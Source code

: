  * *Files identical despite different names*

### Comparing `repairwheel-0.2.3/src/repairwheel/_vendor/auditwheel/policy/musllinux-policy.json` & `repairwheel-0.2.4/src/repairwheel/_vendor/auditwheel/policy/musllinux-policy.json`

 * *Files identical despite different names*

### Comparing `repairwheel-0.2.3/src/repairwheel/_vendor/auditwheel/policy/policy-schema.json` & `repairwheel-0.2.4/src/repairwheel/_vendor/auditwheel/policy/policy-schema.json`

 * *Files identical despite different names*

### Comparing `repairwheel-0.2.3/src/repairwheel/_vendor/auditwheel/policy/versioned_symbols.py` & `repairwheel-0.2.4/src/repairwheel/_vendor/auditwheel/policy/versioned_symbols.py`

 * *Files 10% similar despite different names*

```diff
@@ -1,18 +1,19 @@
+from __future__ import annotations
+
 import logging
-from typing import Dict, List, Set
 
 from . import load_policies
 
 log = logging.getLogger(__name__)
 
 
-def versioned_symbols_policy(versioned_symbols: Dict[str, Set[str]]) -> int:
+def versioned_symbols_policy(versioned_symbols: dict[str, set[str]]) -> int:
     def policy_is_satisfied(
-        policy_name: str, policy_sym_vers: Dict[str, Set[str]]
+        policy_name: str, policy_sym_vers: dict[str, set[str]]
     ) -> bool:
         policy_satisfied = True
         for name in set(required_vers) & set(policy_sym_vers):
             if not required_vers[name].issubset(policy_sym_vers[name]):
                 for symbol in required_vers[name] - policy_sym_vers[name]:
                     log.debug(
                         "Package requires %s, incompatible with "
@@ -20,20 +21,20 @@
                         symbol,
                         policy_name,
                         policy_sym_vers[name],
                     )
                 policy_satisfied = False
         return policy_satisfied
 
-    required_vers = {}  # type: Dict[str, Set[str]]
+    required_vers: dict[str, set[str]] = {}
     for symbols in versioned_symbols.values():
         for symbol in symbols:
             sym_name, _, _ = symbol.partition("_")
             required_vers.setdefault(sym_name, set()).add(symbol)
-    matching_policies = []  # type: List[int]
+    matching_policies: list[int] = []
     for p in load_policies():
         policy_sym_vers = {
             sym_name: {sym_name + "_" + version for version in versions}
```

▬▬▬▬▬▬

TASK REQUIREMENTS ::
The data above should be reproduced in full, word for word.

RESULT FOR THIS EXERCISE ::
Source code

:  * *Files identical despite different names*

### Comparing `repairwheel-0.2.3/src/repairwheel/_vendor/auditwheel/policy/musllinux-policy.json` & `repairwheel-0.2.4/src/repairwheel/_vendor/auditwheel/policy/musllinux-policy.json`

 * *Files identical despite different names*

### Comparing `repairwheel-0.2.3/src/repairwheel/_vendor/auditwheel/policy/policy-schema.json` & `repairwheel-0.2.4/src/repairwheel/_vendor/auditwheel/policy/policy-schema.json`

 * *Files identical despite different names*

### Comparing `repairwheel-0.2.3/src/repairwheel/_vendor/auditwheel/policy/versioned_symbols.py` & `repairwheel-0.2.4/src/repairwheel/_vendor/auditwheel/policy/versioned_symbols.py`

 * *Files 10% similar despite different names*

```diff
@@ -1,18 +1,19 @@
+from __future__ import annotations
+
 import logging
-from typing import Dict, List, Set
 
 from . import load_policies
 
 log = logging.getLogger(__name__)
 
 
-def versioned_symbols_policy(versioned_symbols: Dict[str, Set[str]]) -> int:
+def versioned_symbols_policy(versioned_symbols: dict[str, set[str]]) -> int:
     def policy_is_satisfied(
-        policy_name: str, policy_sym_vers: Dict[str, Set[str]]
+        policy_name: str, policy_sym_vers: dict[str, set[str]]
     ) -> bool:
         policy_satisfied = True
         for name in set(required_vers) & set(policy_sym_vers):
             if not required_vers[name].issubset(policy_sym_vers[name]):
                 for symbol in required_vers[name] - policy_sym_vers[name]:
                     log.debug(
                         "Package requires %s, incompatible with "
@@ -20,20 +21,20 @@
                         symbol,
                         policy_name,
                         policy_sym_vers[name],
                     )
                 policy_satisfied = False
         return policy_satisfied
 
-    required_vers = {}  # type: Dict[str, Set[str]]
+    required_vers: dict[str, set[str]] = {}
     for symbols in versioned_symbols.values():
         for symbol in symbols:
             sym_name, _, _ = symbol.partition("_")
             required_vers.setdefault(sym_name, set()).add(symbol)
-    matching_policies = []  # type: List[int]
+    matching_policies: list[int] = []
     for p in load_policies():
         policy_sym_vers = {
             sym_name: {sym_name + "_" + version for version in versions}
```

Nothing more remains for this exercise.